Ambiente tem papel decisivo
Além de acesso a mercados e do custo Brasil, outro desafio se consolidou, no ano passado, para o comércio exterior brasileiro. Com as queimadas recordes, entre julho e agosto, na Amazônia, 18 marcas globais chegaram a suspender a importação de couro brasileiro. Os importadores também estão cada vez mais de olho nas taxas de desmatamento no Brasil, o que pode afetar a carne in natura, um dos principais produtos da pauta comercial do país.“Recebemos muitos questionamentos de empresas e de associações sobre esse tema. Querem saber como o país fiscaliza se o produto vem de fazendas com problema de desmatamento”, disse Liège Vergilli Nogueira, diretora executiva Associação Brasileira das Indústrias Exportadoras de Carne (Abiec).
Segundo Liège, 2019 foi um bom ano, com aumento de 40% das vendas para a China. No geral, as exportações cresceram 11% em 2019 e, para 2020, apesar dos riscos, a projeção é de alta de 13% no volume exportado e de 15% no faturamento. “A China deve se consolidar como o maior mercado para a carne bovina brasileira nos próximos anos”, disse a diretora. Segundo ela, o setor esperava que, depois da visita do presidente Jair Bolsonaro aos Estados Unidos, em março do ano passado, fossem retiradas as barreiras sanitárias norte-americanas à carne bovina brasileira, o que não aconteceu.

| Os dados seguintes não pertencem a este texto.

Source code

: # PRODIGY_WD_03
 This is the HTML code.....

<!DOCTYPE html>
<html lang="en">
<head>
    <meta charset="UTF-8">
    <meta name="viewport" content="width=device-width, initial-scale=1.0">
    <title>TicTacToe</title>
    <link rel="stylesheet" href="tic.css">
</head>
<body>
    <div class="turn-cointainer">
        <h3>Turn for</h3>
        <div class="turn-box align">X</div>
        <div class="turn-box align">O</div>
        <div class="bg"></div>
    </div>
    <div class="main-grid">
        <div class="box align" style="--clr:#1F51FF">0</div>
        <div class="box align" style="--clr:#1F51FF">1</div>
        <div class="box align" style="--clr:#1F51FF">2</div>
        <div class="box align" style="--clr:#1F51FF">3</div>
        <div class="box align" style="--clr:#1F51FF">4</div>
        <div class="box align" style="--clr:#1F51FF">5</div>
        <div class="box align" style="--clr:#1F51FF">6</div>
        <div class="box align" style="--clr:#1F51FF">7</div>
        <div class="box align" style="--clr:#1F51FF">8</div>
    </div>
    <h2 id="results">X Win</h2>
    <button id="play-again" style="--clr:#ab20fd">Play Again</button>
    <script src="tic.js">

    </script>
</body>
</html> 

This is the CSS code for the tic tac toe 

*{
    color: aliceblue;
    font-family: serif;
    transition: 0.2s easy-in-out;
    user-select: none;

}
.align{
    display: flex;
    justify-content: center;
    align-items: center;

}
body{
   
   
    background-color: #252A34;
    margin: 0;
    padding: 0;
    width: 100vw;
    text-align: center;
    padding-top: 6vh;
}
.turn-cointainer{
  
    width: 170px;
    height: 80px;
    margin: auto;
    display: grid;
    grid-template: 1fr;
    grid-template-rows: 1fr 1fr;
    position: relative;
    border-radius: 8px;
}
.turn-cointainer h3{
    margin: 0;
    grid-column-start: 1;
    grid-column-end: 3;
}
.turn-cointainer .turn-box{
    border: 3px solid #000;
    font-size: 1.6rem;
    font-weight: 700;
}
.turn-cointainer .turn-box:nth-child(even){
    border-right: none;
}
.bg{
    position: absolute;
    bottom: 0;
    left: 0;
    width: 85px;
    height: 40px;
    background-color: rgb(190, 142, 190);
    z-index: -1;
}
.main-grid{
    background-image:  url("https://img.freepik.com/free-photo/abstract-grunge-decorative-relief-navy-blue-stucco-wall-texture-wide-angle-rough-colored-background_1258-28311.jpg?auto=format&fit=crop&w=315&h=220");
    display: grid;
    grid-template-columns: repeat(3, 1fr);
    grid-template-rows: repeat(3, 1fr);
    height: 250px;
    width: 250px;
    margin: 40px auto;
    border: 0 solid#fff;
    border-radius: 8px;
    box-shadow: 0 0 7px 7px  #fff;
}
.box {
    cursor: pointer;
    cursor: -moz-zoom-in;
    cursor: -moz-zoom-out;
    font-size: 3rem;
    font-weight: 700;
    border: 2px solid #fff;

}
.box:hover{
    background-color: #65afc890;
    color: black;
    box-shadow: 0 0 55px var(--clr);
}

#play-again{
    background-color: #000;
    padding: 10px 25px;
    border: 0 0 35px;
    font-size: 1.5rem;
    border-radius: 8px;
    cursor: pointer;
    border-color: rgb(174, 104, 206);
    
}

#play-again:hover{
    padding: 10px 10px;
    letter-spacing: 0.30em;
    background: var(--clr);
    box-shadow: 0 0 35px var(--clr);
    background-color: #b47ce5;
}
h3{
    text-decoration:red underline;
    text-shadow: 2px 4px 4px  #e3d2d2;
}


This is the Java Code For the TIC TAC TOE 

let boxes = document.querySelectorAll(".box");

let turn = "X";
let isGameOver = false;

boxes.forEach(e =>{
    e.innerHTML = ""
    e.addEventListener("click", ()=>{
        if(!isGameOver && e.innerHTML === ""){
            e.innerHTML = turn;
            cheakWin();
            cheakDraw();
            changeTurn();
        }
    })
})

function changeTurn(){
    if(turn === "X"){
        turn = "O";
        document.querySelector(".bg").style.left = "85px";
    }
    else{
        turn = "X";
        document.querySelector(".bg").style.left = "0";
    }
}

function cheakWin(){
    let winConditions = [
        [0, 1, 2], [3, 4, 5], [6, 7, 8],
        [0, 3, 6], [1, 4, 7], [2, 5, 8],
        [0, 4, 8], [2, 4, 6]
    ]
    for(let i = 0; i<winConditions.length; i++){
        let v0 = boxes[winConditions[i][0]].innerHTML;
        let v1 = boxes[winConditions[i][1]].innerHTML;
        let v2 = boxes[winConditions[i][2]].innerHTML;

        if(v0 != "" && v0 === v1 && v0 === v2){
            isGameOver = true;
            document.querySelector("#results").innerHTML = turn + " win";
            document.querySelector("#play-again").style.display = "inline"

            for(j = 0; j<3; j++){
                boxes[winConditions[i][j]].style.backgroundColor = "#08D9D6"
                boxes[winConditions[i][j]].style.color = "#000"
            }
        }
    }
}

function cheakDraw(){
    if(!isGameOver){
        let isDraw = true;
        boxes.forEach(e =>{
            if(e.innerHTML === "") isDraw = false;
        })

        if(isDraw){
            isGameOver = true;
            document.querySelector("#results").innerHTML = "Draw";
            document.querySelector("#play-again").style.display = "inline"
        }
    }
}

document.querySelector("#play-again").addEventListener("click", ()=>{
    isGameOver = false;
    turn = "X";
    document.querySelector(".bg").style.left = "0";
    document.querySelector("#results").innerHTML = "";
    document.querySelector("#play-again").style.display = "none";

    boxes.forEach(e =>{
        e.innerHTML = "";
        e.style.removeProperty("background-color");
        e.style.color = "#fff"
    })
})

Neste ano, o mundo se prepara para retomar as negociações em torno da limitação das emissões de gases poluentes. A União Europeia não descarta adotar tarifas contra países que não adotarem o Acordo de Paris. França, Irlanda e Áustria sinalizaram que podem não ratificar o acordo do bloco europeu com o Mercosul por causa do desmatamento da Amazônia.
Guerra comercial
Outra preocupação é a batalha geopolítica entre China e Estados Unidos que, desde 2018, se traveste de conflito comercial. Em dezembro, o presidente Donald Trump anunciou o início de um acordo entre os dois países, mas a questão extrapola o comércio e envolve uma disputa pelo mercado da tecnologia 5G.“O Brasil terá leilão de 5G neste ano, e a pressão para não adotar o modelo chinês, da Hauwei, será grande. O presidente foi à China, que participou do leilão do pré-sal. Não foi por acaso que os Estados Unidos ameaçaram reduzir as cotas para o aço brasileiro. Esse é o jogo comercial diplomático. Bolsonaro não está acostumado com ele, e a diplomacia está voltada para questões ideológicas. O Brasil passa a ideia de estar vendido no jogo multilateral”, avalia Wagner Parente, da BMJ Consultoria.